Rendered images with source text:
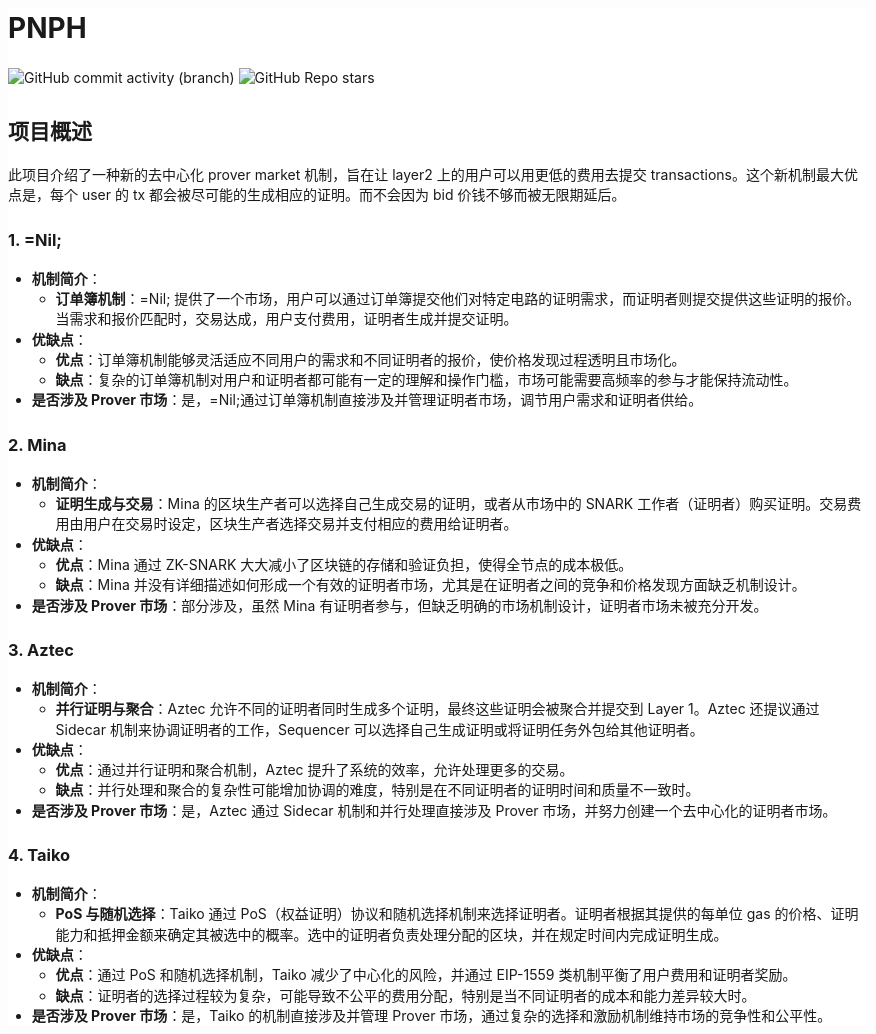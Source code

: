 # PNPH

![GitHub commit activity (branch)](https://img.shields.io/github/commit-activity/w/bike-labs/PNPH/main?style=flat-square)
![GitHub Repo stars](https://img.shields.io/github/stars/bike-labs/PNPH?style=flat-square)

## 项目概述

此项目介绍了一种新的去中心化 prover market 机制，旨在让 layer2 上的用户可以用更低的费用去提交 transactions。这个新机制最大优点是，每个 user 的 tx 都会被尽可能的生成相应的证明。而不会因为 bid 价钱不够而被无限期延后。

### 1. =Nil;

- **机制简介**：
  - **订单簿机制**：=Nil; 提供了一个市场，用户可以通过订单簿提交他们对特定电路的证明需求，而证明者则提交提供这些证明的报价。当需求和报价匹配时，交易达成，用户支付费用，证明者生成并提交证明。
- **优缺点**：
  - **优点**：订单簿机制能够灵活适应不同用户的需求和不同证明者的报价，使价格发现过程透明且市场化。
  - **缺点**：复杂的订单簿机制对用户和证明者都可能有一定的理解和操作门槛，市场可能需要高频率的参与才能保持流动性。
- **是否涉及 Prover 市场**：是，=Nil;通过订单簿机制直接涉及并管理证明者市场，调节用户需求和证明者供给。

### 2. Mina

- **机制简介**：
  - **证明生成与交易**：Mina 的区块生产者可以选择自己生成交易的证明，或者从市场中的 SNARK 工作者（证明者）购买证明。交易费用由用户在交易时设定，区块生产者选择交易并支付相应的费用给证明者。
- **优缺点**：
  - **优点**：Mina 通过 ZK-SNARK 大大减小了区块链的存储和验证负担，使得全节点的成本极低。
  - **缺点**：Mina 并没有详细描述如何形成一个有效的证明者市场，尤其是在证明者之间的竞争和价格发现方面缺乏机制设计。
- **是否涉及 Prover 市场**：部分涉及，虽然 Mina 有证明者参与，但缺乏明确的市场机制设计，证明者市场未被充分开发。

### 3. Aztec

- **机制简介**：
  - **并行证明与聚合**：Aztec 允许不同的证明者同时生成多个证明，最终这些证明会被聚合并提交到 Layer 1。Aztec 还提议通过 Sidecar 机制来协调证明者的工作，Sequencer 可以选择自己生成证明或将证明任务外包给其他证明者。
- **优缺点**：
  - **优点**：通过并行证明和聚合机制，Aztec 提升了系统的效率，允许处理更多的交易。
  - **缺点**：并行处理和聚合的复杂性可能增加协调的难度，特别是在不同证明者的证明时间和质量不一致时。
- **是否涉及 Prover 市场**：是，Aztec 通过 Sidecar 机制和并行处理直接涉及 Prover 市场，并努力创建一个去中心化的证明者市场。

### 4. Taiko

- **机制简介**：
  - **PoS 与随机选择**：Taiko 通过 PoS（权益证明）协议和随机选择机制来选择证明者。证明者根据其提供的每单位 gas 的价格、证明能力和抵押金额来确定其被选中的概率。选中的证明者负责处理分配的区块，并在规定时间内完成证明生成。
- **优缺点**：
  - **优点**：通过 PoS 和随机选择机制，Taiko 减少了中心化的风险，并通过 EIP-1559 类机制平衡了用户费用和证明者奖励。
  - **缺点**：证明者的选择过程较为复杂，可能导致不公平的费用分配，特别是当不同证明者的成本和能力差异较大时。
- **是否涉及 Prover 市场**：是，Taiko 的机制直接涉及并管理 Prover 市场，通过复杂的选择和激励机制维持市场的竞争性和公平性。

• **Work required**
Having located the line containing "### 4. Taiko", set it down along with every line after it through the end of the data, reproducing each exactly.

• **Answer to the exercise**
### 4. Taiko

- **机制简介**：
  - **PoS 与随机选择**：Taiko 通过 PoS（权益证明）协议和随机选择机制来选择证明者。证明者根据其提供的每单位 gas 的价格、证明能力和抵押金额来确定其被选中的概率。选中的证明者负责处理分配的区块，并在规定时间内完成证明生成。
- **优缺点**：
  - **优点**：通过 PoS 和随机选择机制，Taiko 减少了中心化的风险，并通过 EIP-1559 类机制平衡了用户费用和证明者奖励。
  - **缺点**：证明者的选择过程较为复杂，可能导致不公平的费用分配，特别是当不同证明者的成本和能力差异较大时。
- **是否涉及 Prover 市场**：是，Taiko 的机制直接涉及并管理 Prover 市场，通过复杂的选择和激励机制维持市场的竞争性和公平性。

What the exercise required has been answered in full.